Kildalkey GAA is a Gaelic Athletic Association club located in Kildalkey, County Meath, Ireland. The club is primarily concerned with the game of hurling.

History

Gaelic football had been played in the Kildalkey area in the early years of the 20th century, however, it wasn't until 1910 that Kildalkey Hurling Club was founded. After later affiliating to the Meath County Board, the club had its first success when the Meath MHC title was won in 1927. This was followed by the Meath JHC title in 1930.

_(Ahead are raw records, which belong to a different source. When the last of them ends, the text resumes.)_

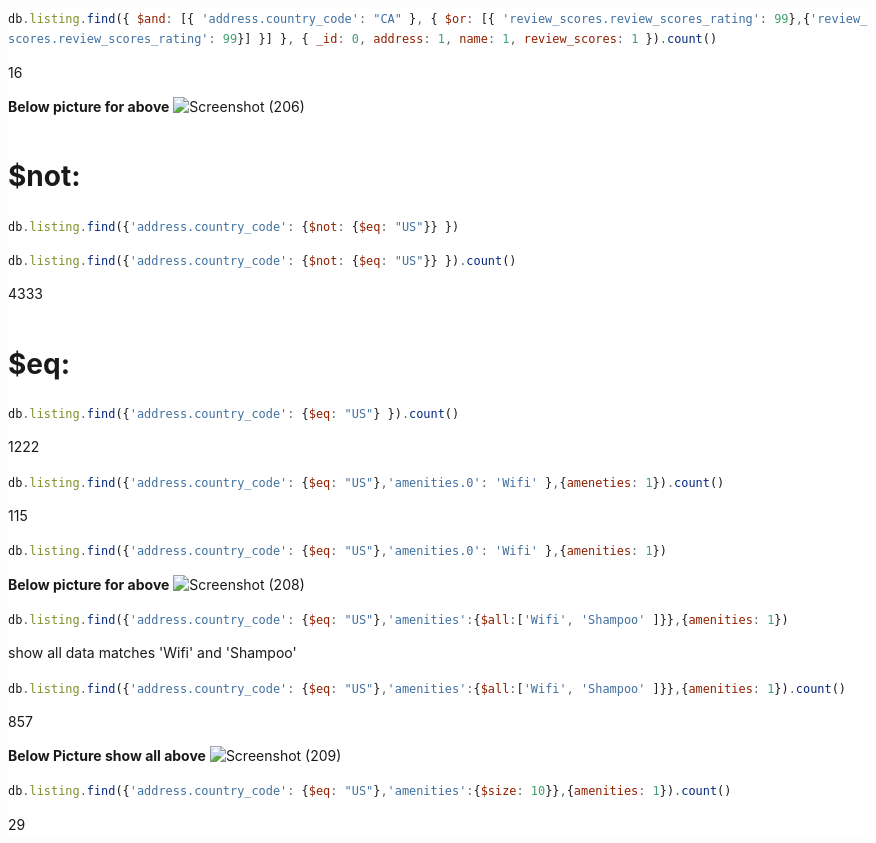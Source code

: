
 ```js
db.listing.find({ $and: [{ 'address.country_code': "CA" }, { $or: [{ 'review_scores.review_scores_rating': 99},{'review_scores.review_scores_rating': 99}] }] }, { _id: 0, address: 1, name: 1, review_scores: 1 }).count()
```
16

**Below picture for above** 
![Screenshot (206)](https://user-images.githubusercontent.com/80479635/152763832-fd27061d-aa6d-4a9f-8eda-82232081c1a5.png)


# $not:
```js
db.listing.find({'address.country_code': {$not: {$eq: "US"}} })
```
```js
db.listing.find({'address.country_code': {$not: {$eq: "US"}} }).count()
```
4333

# $eq:
```js
db.listing.find({'address.country_code': {$eq: "US"} }).count()
```
1222

```js
db.listing.find({'address.country_code': {$eq: "US"},'amenities.0': 'Wifi' },{ameneties: 1}).count()  
```
115

```js
db.listing.find({'address.country_code': {$eq: "US"},'amenities.0': 'Wifi' },{amenities: 1})
```
**Below picture for above**
![Screenshot (208)](https://user-images.githubusercontent.com/80479635/152763887-e9064312-4436-48ad-8051-52686461bc7f.png)

```js
db.listing.find({'address.country_code': {$eq: "US"},'amenities':{$all:['Wifi', 'Shampoo' ]}},{amenities: 1})
```
show all data matches 'Wifi' and 'Shampoo'

```js
db.listing.find({'address.country_code': {$eq: "US"},'amenities':{$all:['Wifi', 'Shampoo' ]}},{amenities: 1}).count()
```
857

**Below Picture show all above**
![Screenshot (209)](https://user-images.githubusercontent.com/80479635/152763942-953bf772-4484-4cc8-8689-0516b41bb847.png)

```js
db.listing.find({'address.country_code': {$eq: "US"},'amenities':{$size: 10}},{amenities: 1}).count() 
```
29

Such was the interest in hurling in the area, the club split into two separate clubs in 1935. Both clubs eventually merged in 1939 as Kildalkey Hurling Club once again. Kildalkey went on to win further Meath JHC titles in 1943, 1946, and 1950. The club's first season in the top tier ended with success, with Kildalkey claiming the Meath SHC title, albeit in controversial circumstances.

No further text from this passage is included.